The task: Would you work out how many of the lines below hold "covered" and reply with nothing but the number?

Data entries:
#####

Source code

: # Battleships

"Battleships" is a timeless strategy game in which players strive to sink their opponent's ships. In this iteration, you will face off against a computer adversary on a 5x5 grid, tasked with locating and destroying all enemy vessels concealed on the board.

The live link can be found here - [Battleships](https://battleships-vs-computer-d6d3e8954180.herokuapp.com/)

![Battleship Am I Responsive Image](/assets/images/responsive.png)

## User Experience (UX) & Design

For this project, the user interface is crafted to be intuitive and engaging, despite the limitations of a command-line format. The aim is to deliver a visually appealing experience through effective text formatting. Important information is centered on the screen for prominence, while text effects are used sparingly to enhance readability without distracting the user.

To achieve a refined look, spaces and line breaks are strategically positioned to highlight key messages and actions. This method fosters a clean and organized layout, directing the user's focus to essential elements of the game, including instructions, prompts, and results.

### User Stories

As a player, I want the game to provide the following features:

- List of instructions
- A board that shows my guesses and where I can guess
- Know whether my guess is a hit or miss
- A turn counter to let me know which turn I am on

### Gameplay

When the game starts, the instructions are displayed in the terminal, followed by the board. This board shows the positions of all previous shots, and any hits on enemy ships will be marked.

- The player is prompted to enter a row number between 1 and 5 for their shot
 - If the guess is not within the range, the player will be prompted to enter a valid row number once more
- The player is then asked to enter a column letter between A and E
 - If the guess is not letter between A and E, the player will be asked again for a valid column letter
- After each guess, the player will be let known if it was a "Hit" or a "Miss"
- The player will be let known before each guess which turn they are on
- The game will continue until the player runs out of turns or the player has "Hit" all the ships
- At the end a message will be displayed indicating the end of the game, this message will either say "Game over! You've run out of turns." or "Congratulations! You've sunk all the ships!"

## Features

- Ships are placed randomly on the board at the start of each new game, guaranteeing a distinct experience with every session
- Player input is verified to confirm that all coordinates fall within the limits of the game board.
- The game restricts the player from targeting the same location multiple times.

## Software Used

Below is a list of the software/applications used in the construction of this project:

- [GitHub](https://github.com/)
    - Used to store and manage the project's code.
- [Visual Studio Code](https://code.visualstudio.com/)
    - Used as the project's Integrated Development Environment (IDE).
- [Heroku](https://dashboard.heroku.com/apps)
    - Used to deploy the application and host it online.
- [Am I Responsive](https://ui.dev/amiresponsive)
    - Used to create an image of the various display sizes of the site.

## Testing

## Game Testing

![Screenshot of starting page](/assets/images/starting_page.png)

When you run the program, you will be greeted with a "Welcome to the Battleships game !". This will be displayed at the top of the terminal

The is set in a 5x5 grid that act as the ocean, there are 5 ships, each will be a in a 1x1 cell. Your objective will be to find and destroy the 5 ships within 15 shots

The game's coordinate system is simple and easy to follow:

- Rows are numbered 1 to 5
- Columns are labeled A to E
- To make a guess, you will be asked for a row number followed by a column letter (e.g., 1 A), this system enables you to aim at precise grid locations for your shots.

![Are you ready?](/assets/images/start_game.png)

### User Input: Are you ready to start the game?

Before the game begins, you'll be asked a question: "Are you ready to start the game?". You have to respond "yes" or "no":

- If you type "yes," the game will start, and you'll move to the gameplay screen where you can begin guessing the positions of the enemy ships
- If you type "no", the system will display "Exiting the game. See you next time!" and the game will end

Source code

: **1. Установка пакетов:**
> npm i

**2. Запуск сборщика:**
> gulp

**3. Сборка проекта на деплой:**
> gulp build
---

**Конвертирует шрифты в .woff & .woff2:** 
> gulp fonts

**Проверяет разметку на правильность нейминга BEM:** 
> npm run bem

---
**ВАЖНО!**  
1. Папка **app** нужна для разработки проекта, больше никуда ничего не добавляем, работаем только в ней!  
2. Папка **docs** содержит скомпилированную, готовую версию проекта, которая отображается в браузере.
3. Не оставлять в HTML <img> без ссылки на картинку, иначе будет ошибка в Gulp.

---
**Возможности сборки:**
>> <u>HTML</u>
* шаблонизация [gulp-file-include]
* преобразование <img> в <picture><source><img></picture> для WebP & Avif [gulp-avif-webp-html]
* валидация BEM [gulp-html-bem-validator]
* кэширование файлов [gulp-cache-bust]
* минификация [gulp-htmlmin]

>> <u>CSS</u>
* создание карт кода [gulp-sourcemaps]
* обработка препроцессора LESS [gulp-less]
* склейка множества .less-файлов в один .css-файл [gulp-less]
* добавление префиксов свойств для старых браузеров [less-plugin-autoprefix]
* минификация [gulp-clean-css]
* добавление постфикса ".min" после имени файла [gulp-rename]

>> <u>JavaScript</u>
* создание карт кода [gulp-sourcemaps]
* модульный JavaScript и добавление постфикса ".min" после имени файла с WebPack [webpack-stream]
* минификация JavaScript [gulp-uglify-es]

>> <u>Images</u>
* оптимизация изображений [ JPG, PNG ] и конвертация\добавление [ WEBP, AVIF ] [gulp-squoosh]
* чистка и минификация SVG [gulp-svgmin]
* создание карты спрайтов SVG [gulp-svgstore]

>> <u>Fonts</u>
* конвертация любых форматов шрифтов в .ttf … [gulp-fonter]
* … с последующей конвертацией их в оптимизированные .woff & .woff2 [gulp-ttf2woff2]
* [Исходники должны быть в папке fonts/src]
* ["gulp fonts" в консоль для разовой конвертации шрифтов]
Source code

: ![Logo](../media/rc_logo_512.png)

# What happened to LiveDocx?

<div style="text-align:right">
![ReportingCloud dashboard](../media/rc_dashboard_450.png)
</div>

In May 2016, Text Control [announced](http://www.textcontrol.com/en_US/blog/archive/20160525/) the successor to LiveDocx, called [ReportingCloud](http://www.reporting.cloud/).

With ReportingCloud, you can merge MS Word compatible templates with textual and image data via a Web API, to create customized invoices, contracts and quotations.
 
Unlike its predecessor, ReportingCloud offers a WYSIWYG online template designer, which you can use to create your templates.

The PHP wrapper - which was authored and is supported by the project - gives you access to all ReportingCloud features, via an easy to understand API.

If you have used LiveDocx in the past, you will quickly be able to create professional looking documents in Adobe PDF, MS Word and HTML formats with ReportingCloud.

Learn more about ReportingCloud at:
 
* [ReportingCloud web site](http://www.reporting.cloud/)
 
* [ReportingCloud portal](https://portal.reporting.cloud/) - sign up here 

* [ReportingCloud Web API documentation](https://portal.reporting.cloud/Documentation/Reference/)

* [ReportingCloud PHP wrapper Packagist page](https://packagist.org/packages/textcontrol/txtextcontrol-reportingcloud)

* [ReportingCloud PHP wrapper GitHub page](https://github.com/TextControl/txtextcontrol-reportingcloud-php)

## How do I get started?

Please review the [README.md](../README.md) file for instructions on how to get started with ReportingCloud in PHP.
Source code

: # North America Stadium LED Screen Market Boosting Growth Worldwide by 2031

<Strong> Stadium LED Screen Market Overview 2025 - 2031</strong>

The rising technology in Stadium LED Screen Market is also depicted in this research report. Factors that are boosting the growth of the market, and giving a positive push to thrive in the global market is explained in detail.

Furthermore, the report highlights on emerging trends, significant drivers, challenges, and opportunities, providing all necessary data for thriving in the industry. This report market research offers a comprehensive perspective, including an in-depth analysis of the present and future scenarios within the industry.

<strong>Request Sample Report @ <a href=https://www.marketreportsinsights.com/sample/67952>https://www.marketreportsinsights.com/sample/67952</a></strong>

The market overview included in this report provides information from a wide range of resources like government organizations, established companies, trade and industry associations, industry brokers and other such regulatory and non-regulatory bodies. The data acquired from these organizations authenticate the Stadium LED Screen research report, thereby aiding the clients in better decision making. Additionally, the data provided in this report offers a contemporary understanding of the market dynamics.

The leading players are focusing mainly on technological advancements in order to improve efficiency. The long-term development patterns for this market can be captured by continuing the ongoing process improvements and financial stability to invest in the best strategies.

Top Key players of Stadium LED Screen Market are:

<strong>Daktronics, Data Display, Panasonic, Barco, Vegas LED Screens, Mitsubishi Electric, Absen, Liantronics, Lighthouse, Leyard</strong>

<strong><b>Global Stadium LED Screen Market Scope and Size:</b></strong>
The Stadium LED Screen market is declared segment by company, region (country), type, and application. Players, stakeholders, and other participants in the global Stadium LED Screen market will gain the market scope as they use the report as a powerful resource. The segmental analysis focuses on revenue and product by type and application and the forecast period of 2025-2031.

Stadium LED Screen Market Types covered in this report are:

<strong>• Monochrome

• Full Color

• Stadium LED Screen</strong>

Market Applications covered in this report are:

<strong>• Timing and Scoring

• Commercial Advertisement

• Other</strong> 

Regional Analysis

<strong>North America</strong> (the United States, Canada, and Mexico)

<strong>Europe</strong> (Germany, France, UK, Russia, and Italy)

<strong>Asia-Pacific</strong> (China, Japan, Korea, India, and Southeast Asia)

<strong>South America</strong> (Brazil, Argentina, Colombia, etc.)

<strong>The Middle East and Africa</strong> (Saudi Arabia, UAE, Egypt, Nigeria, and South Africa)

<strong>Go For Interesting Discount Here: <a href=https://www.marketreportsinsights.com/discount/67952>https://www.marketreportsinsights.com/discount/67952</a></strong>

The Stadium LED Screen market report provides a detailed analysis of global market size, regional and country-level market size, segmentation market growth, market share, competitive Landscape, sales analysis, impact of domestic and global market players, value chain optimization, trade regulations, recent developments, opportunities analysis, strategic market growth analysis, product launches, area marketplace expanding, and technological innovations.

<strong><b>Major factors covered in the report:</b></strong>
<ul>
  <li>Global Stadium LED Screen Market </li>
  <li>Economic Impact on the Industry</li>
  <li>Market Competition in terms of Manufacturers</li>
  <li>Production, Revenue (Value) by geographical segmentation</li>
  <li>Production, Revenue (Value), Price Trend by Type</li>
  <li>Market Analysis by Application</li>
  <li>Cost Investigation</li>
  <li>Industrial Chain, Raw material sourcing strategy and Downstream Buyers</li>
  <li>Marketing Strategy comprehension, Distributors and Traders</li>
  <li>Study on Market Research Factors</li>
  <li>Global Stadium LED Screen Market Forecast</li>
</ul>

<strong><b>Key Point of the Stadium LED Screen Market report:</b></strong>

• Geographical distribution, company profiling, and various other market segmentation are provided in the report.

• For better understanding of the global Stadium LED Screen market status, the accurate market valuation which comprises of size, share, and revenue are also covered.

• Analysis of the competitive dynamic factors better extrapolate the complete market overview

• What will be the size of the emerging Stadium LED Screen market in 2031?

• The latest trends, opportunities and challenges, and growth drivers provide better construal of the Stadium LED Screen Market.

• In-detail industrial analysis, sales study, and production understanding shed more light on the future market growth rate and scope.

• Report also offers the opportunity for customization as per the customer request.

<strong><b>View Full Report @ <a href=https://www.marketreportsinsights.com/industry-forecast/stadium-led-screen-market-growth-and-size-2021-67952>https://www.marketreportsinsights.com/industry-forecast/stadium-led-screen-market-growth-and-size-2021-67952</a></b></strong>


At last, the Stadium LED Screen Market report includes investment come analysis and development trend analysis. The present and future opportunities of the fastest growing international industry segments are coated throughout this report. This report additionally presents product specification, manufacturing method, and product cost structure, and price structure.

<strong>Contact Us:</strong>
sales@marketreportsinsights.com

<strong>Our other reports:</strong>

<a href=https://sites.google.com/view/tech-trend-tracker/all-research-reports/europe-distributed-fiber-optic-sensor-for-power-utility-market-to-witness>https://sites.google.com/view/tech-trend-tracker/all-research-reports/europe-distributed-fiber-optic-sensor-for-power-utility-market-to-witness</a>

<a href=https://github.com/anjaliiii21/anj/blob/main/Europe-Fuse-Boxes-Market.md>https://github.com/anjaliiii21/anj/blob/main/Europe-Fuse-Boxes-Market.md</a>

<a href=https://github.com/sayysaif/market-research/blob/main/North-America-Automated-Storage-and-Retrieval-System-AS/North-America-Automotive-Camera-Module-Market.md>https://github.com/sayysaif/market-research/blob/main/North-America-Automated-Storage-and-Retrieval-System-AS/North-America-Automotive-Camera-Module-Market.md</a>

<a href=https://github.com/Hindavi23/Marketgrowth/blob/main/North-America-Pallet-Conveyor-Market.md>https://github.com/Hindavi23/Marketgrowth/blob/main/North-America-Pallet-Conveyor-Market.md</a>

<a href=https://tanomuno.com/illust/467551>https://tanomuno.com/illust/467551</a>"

#####

Solution to the exercise: 4